How to Write Pythonic Code

Make the best out of this beautiful language

Photo by Hitesh Choudhary on Unsplash

Every programming language has its own idioms defined by its users. In the Python community, Pythonic is the word describing code that doesn’t just get the syntax right but uses the language in the way it is intended to be used. It improves the overall code quality from maintainability, readability and efficiency perspective. Broadly speaking, it also creates a pattern of the code for the entire development team to focus on the true essence of the problem. For a library to be Pythonic is to make it natural for a Python developer to use in their codebase. Remember this, code is read more often than it is written.

But what does it actually mean by Pythonic? This sounds like a vague concept. How am I gonna crack the Python interview by showing them ‘authentic’ Python code? In this article, I want to tell you 8 widely promoted Pythonic features that will bring your code to the next level. They are primarily for Python beginners who want to quickly improve their skills, but there are a couple of tips for intermediates and experts too. In the end, I will give you tips on writing a Pythonic library or framework, and some good free resources for your self-learning.

I know this is a long article. To give you some expectations, here is the content. Feel free to skip what you’ve already known.

  • The Zen of Python
  • PEP8
  • Value Swapping & Multiple Assignment
  • Passing multiple arguments (*args and **kwargs)
  • Comprehension
  • Underscores
  • Context Manager
  • Generator
  • Namespace and Scope
  • Mutable Default Argument
  • Write a Pythonic library
  • Other free resources

The Zen of Python

The article wouldn’t be complete if I don’t start with The Zen of Python. You can find it at any given time by typing import this . It’s a summary of 19 ‘guiding principles’ for writing Python code. I would rather consider it as a mindset than an actual syntax guideline. Nevertheless, the philosophy in this poem has influenced tons of Python developers globally.

The Zen of Python (Photo by the Xiaoxu Gao)

The examples I’m gonna show you later are definitely following this philosophy. Please read it through. I will convey some of the core concepts to you so you are ready for the examples.

Simplicity, Clarity & Readability

I put these 3 characteristics in the same bucket because altogether it means writing simple and clean code that everybody understands. You can interpret it in many different ways. An example from the poem is flat is better than nested meaning do not have too may sub-categories (modules/package) in your project. sparse is better than dense means do not cram too many functions in 1-line of code (79-characters rule will break the line anyway).

It’s OK to break rules

Python is less strict than other programming languages for instance Java in terms of structure. You can write pure procedures like script or object-oriented paradigm like Java, or both. The point is you don’t have to put your code into shoes that are not right for you. Adhering rules too much can result in highly-abstract and boilerplate code.

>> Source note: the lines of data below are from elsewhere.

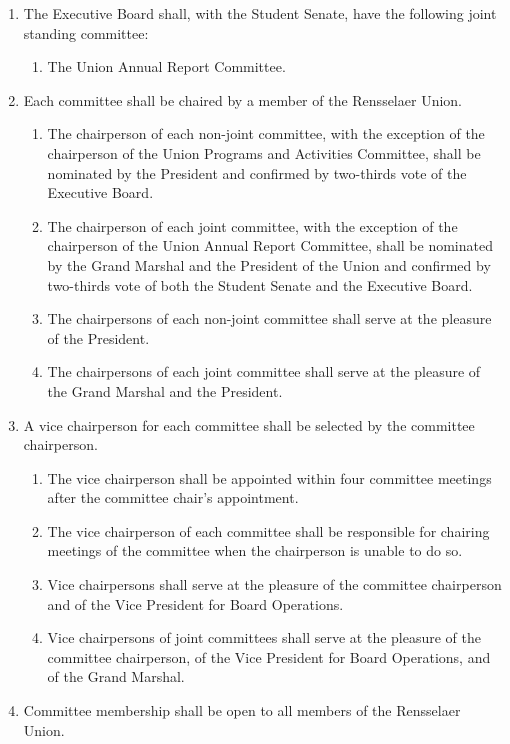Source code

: \begin{enumerate}
\begin{enumerate}
  \end{enumerate}
\item The Executive Board shall, with the Student Senate, have the following joint standing committee:
  \begin{enumerate}
  \item The Union Annual Report Committee.
  \end{enumerate}
\item Each committee shall be chaired by a member of the Rensselaer Union.
  \begin{enumerate}
  \item The chairperson of each non-joint committee, with the exception of the chairperson of the Union Programs and Activities Committee, shall be nominated by the President and confirmed by two-thirds vote of the Executive Board.
  \item The chairperson of each joint committee, with the exception of the chairperson of the Union Annual Report Committee, shall be nominated by the Grand Marshal and the President of the Union and confirmed by two-thirds vote of both the Student Senate and the Executive Board.
  \item The chairpersons of each non-joint committee shall serve at the pleasure of the President.
  \item The chairpersons of each joint committee shall serve at the pleasure of the Grand Marshal and the President.
  \end{enumerate}
\item A vice chairperson for each committee shall be selected by the committee chairperson.
  \begin{enumerate}
  \item The vice chairperson shall be appointed within four committee meetings after the committee chair’s appointment.
  \item The vice chairperson of each committee shall be responsible for chairing meetings of the committee when the chairperson is unable to do so.
  \item Vice chairpersons shall serve at the pleasure of the committee chairperson and of the Vice President for Board Operations.
  \item Vice chairpersons of joint committees shall serve at the pleasure of the committee chairperson, of the Vice President for Board Operations, and of the Grand Marshal.
  \end{enumerate}
\item Committee membership shall be open to all members of the Rensselaer Union.

\end{enumerate}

Pay attention to error handling

Errors should not be silently passed. It’s better to fail fast and catch them than to silence the error and continue the program. Bugs become harder to debug when they’re far away from the original place, thus raising the exception now instead of later.

There should be one — and preferably only one — obvious way to do it

Although it is written as a guideline, I feel it’s really hard to achieve this in Python. Python is considered as a flexible programming language that is supported by a large community, meaning people can just come up with new ideas on the existing solutions everyday. However, the main message it tries to send out is it doesn’t worth the effort to learn every possible way. The community has already made some efforts to standardise the formats which I will talk about in a second.

PEP8

As I mentioned previously, Python is a flexible language without too many restrictions on the formatting. That’s how PEP8 comes into the picture. You are welcome to write Python code any way you want as long as it’s valid. However, using a consistent style makes your code easier to read and maintain. PEP8 provides a rich list of items. Definitely worth to check it.

Some well-known linters like Flake8 and Pylint can spot the issues before you push the code, thus saving review time for your co-workers. Libraries like Black can even automatically fix formatting issues. A common practice is to integrate these tools into your IDE (e.g. vscode) and CI/CD pipeline.

Value Swapping & Multiple Assignment

You’ve probably seen this question before: how to swap 2 bottles of water? The answer is getting the third empty bottle. It is how it’s handled in most of the languages where you need an extra variable to swap the values.

However in Python, life becomes easier. You can swap 2 values like this:

a = 1
b = 2
a, b = b, a

It looks so magic. The line a,b=b,a is called an assignment in which on the right side is an expression and left side is a couple of variables. The expression b,a on the right side is actually a tuple. Don’t believe? Try this out in a terminal:

>>> 1,2
(1, 2)

The parentheses are not really necessary in a tuple.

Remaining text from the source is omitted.